If you want to bring BI to bear on business processes, especially those you are automating, you need to be clear what it is you want to do. Now presumably you want to improve the process - let's take that as a given, Do you want to use analysis of how you execute the process to improve the process or do you want to use your store of information about products, customers, suppliers etc to improve it? The first of these is what most BPMS vendors will do for you - they will help you see how you execute the process, what trends might be identified and help you use that information to improve the ongoing execution of the process. A nice feedback loop. But what if you want to use the data you have in your corporate data infrastructure?
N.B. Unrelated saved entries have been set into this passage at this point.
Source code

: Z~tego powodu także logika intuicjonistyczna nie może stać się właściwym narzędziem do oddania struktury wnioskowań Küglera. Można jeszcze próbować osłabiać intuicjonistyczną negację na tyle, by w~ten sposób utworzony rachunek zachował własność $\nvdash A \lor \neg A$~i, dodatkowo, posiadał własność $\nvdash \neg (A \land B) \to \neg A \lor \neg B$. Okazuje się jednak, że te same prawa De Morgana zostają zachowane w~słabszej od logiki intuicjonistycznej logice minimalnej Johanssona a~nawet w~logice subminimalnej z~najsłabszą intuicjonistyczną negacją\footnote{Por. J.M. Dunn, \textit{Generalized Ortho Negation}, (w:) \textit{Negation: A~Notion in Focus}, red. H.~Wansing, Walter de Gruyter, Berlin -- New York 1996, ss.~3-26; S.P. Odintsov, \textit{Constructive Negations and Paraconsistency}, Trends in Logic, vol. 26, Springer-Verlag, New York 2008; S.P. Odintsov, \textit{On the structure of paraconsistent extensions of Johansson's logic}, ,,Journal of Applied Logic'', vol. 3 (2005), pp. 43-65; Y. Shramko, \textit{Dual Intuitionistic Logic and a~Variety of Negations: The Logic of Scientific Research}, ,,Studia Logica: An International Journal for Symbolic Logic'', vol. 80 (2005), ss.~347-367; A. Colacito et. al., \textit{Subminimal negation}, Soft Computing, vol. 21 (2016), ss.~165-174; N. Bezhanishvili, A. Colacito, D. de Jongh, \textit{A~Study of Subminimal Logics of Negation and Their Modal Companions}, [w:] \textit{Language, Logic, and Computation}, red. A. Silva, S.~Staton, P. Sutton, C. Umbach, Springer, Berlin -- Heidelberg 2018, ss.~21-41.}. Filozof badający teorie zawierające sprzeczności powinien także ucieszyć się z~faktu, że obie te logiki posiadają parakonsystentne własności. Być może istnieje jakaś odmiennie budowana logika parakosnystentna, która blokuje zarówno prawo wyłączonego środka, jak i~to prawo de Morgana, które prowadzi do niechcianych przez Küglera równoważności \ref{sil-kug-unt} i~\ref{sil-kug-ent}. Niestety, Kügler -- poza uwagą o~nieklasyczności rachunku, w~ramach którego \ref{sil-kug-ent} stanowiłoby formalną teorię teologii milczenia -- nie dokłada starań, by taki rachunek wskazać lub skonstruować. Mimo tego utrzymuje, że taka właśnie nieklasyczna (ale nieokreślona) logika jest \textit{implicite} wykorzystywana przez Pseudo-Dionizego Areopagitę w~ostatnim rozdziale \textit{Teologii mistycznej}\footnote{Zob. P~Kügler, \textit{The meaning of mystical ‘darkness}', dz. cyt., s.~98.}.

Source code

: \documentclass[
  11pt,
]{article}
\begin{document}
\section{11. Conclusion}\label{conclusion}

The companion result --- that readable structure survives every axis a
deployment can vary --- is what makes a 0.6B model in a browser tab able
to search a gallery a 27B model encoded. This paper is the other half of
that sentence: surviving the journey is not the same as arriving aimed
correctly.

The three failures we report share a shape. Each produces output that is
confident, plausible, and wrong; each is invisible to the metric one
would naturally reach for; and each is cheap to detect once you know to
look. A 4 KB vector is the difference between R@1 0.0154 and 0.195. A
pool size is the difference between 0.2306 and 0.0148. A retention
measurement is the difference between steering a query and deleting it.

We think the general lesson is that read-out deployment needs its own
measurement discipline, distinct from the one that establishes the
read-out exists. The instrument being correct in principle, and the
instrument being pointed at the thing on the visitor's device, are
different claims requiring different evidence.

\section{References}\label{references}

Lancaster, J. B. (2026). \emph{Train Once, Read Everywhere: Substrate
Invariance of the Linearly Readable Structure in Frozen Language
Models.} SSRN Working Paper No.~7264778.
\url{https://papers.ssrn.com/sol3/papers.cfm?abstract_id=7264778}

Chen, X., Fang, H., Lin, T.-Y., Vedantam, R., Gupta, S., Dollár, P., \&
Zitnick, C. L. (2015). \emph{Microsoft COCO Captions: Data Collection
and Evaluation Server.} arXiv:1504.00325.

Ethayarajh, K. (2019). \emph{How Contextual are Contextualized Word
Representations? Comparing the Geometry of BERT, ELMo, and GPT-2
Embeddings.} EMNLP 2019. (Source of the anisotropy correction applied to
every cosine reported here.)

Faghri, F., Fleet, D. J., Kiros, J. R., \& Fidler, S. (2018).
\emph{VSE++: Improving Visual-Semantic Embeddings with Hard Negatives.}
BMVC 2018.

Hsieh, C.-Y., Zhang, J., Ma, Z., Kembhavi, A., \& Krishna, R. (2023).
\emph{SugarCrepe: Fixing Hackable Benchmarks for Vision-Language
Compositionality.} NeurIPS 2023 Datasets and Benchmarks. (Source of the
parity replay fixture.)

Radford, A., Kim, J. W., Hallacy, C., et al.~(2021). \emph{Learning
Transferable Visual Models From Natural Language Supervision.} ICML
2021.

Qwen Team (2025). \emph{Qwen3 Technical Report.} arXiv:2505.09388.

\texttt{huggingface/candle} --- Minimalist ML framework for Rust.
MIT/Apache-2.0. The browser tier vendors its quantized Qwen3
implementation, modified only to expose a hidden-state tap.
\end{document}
Essentially you have two choices at this point - one suitable for manual processes  (or at least manual steps within a process) and one for automated steps. If you are thinking about manual steps then you can use traditional BI delivery vehicles. Thus when someone gets a work item on their work list you can make it easy for them to view and analyze the data that might help them make a good decision or take the right actions. But what if you have automated steps? What if you want to inform an automated step within your business process with analysis of your information? Clearly your software is not going to "look" at a report or "use" Excel. It needs some other way to get insight. This is where executable predictive analytics come in. Predictive analytic models are executable pieces of code or rules that take data in (customer payment history, location data, product pricing history or whatever) and put insight out (which product is most likely to appeal to this customer, how risky is this supplier etc). These models are built with the same kind of algorithms you here about in data mining and sophisticated BI but they are focused on delivering something that can be executed not something that can be viewed.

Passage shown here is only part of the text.